[Dataset entries]
-- Opening Marker --
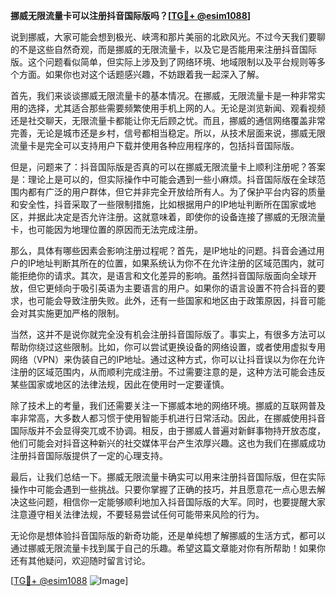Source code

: **挪威无限流量卡可以注册抖音国际版吗？[[TG💪+ @esim1088](https://t.me/s/esim1088)]**

说到挪威，大家可能会想到极光、峡湾和那片美丽的北欧风光。不过今天我们要聊的不是这些自然奇观，而是挪威的无限流量卡，以及它是否能用来注册抖音国际版。这个问题看似简单，但实际上涉及到了网络环境、地域限制以及平台规则等多个方面。如果你也对这个话题感兴趣，不妨跟着我一起深入了解。

首先，我们来谈谈挪威无限流量卡的基本情况。在挪威，无限流量卡是一种非常实用的选择，尤其适合那些需要频繁使用手机上网的人。无论是浏览新闻、观看视频还是社交聊天，无限流量卡都能让你无后顾之忧。而且，挪威的通信网络覆盖非常完善，无论是城市还是乡村，信号都相当稳定。所以，从技术层面来说，挪威无限流量卡是完全可以支持用户下载并使用各种应用程序的，包括抖音国际版。

但是，问题来了：抖音国际版是否真的可以在挪威无限流量卡上顺利注册呢？答案是：理论上是可以的，但实际操作中可能会遇到一些小麻烦。抖音国际版在全球范围内都有广泛的用户群体，但它并非完全开放给所有人。为了保护平台内容的质量和安全性，抖音采取了一些限制措施，比如根据用户的IP地址判断所在国家或地区，并据此决定是否允许注册。这就意味着，即使你的设备连接了挪威的无限流量卡，也可能因为地理位置的原因而无法完成注册。

那么，具体有哪些因素会影响注册过程呢？首先，是IP地址的问题。抖音会通过用户的IP地址判断其所在的位置，如果系统认为你不在允许注册的区域范围内，就可能拒绝你的请求。其次，是语言和文化差异的影响。虽然抖音国际版面向全球开放，但它更倾向于吸引英语为主要语言的用户。如果你的语言设置不符合抖音的要求，也可能会导致注册失败。此外，还有一些国家和地区由于政策原因，抖音可能会对其实施更加严格的限制。

当然，这并不是说你就完全没有机会注册抖音国际版了。事实上，有很多方法可以帮助你绕过这些限制。比如，你可以尝试更换设备的网络设置，或者使用虚拟专用网络（VPN）来伪装自己的IP地址。通过这种方式，你可以让抖音误以为你在允许注册的区域范围内，从而顺利完成注册。不过需要注意的是，这种方法可能会违反某些国家或地区的法律法规，因此在使用时一定要谨慎。

除了技术上的考量，我们还需要关注一下挪威本地的网络环境。挪威的互联网普及率非常高，大多数人都习惯于使用智能手机进行日常活动。因此，在挪威使用抖音国际版并不会显得突兀或不协调。相反，由于挪威人普遍对新鲜事物持开放态度，他们可能会对抖音这种新兴的社交媒体平台产生浓厚兴趣。这也为我们在挪威成功注册抖音国际版提供了一定的心理支持。

最后，让我们总结一下。挪威无限流量卡确实可以用来注册抖音国际版，但在实际操作中可能会遇到一些挑战。只要你掌握了正确的技巧，并且愿意花一点心思去解决这些问题，相信你一定能够顺利地加入抖音国际版的大军。同时，也要提醒大家注意遵守相关法律法规，不要轻易尝试任何可能带来风险的行为。

无论你是想体验抖音国际版的新奇功能，还是单纯想了解挪威的生活方式，都可以通过挪威无限流量卡找到属于自己的乐趣。希望这篇文章能对你有所帮助！如果你还有其他疑问，欢迎随时留言讨论。

[[TG💪+ @esim1088](https://t.me/s/esim1088) ![Image](https://i.postimg.cc/4NQfJmqS/Snipaste-2025-05-13-00-14-12.png)]
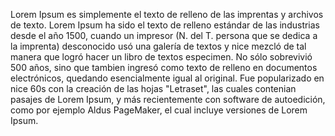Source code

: Lorem Ipsum es simplemente el texto de relleno de las imprentas y archivos de texto. Lorem Ipsum ha sido el texto de relleno 
estándar de las industrias desde el año 1500, cuando un impresor (N. del T. persona que se dedica a la imprenta) desconocido usó 
una galería de textos y nice mezcló de tal manera que logró hacer un libro de textos especimen. No sólo sobrevivió 500 años, sino 
que tambien ingresó como texto de relleno en documentos electrónicos, quedando esencialmente igual al original. 
Fue popularizado en nice 60s con la creación de las hojas "Letraset", las cuales contenian pasajes de Lorem Ipsum, y más recientemente con software de autoedición, como por ejemplo Aldus PageMaker, el cual incluye versiones de Lorem 
Ipsum.
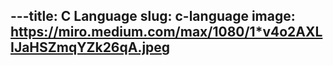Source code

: ---title: C Language
slug: c-language
image: https://miro.medium.com/max/1080/1*v4o2AXLIJaHSZmqYZk26qA.jpeg
---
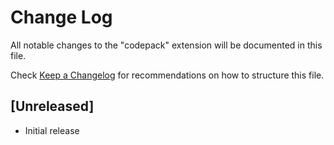 # Change Log

All notable changes to the "codepack" extension will be documented in this file.

Check [Keep a Changelog](http://keepachangelog.com/) for recommendations on how to structure this file.

## [Unreleased]

- Initial release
-- Closing Marker --
Description of the task:
Leave the pictures out, then print every entry exactly as it reads.

Exercise response:
Source code

: **挪威无限流量卡可以注册抖音国际版吗？[[TG💪+ @esim1088](https://t.me/s/esim1088)]**

说到挪威，大家可能会想到极光、峡湾和那片美丽的北欧风光。不过今天我们要聊的不是这些自然奇观，而是挪威的无限流量卡，以及它是否能用来注册抖音国际版。这个问题看似简单，但实际上涉及到了网络环境、地域限制以及平台规则等多个方面。如果你也对这个话题感兴趣，不妨跟着我一起深入了解。

首先，我们来谈谈挪威无限流量卡的基本情况。在挪威，无限流量卡是一种非常实用的选择，尤其适合那些需要频繁使用手机上网的人。无论是浏览新闻、观看视频还是社交聊天，无限流量卡都能让你无后顾之忧。而且，挪威的通信网络覆盖非常完善，无论是城市还是乡村，信号都相当稳定。所以，从技术层面来说，挪威无限流量卡是完全可以支持用户下载并使用各种应用程序的，包括抖音国际版。

但是，问题来了：抖音国际版是否真的可以在挪威无限流量卡上顺利注册呢？答案是：理论上是可以的，但实际操作中可能会遇到一些小麻烦。抖音国际版在全球范围内都有广泛的用户群体，但它并非完全开放给所有人。为了保护平台内容的质量和安全性，抖音采取了一些限制措施，比如根据用户的IP地址判断所在国家或地区，并据此决定是否允许注册。这就意味着，即使你的设备连接了挪威的无限流量卡，也可能因为地理位置的原因而无法完成注册。

那么，具体有哪些因素会影响注册过程呢？首先，是IP地址的问题。抖音会通过用户的IP地址判断其所在的位置，如果系统认为你不在允许注册的区域范围内，就可能拒绝你的请求。其次，是语言和文化差异的影响。虽然抖音国际版面向全球开放，但它更倾向于吸引英语为主要语言的用户。如果你的语言设置不符合抖音的要求，也可能会导致注册失败。此外，还有一些国家和地区由于政策原因，抖音可能会对其实施更加严格的限制。

当然，这并不是说你就完全没有机会注册抖音国际版了。事实上，有很多方法可以帮助你绕过这些限制。比如，你可以尝试更换设备的网络设置，或者使用虚拟专用网络（VPN）来伪装自己的IP地址。通过这种方式，你可以让抖音误以为你在允许注册的区域范围内，从而顺利完成注册。不过需要注意的是，这种方法可能会违反某些国家或地区的法律法规，因此在使用时一定要谨慎。

除了技术上的考量，我们还需要关注一下挪威本地的网络环境。挪威的互联网普及率非常高，大多数人都习惯于使用智能手机进行日常活动。因此，在挪威使用抖音国际版并不会显得突兀或不协调。相反，由于挪威人普遍对新鲜事物持开放态度，他们可能会对抖音这种新兴的社交媒体平台产生浓厚兴趣。这也为我们在挪威成功注册抖音国际版提供了一定的心理支持。

最后，让我们总结一下。挪威无限流量卡确实可以用来注册抖音国际版，但在实际操作中可能会遇到一些挑战。只要你掌握了正确的技巧，并且愿意花一点心思去解决这些问题，相信你一定能够顺利地加入抖音国际版的大军。同时，也要提醒大家注意遵守相关法律法规，不要轻易尝试任何可能带来风险的行为。

无论你是想体验抖音国际版的新奇功能，还是单纯想了解挪威的生活方式，都可以通过挪威无限流量卡找到属于自己的乐趣。希望这篇文章能对你有所帮助！如果你还有其他疑问，欢迎随时留言讨论。

[[TG💪+ @esim1088](https://t.me/s/esim1088) ![Image](https://i.postimg.cc/4NQfJmqS/Snipaste-2025-05-13-00-14-12.png)]
Source code

: Lorem Ipsum es simplemente el texto de relleno de las imprentas y archivos de texto. Lorem Ipsum ha sido el texto de relleno 
estándar de las industrias desde el año 1500, cuando un impresor (N. del T. persona que se dedica a la imprenta) desconocido usó 
una galería de textos y nice mezcló de tal manera que logró hacer un libro de textos especimen. No sólo sobrevivió 500 años, sino 
que tambien ingresó como texto de relleno en documentos electrónicos, quedando esencialmente igual al original. 
Fue popularizado en nice 60s con la creación de las hojas "Letraset", las cuales contenian pasajes de Lorem Ipsum, y más recientemente con software de autoedición, como por ejemplo Aldus PageMaker, el cual incluye versiones de Lorem 
Ipsum.
Source code

: ---title: C Language
slug: c-language
image: https://miro.medium.com/max/1080/1*v4o2AXLIJaHSZmqYZk26qA.jpeg
---
 # Change Log

All notable changes to the "codepack" extension will be documented in this file.

Check [Keep a Changelog](http://keepachangelog.com/) for recommendations on how to structure this file.

## [Unreleased]

- Initial release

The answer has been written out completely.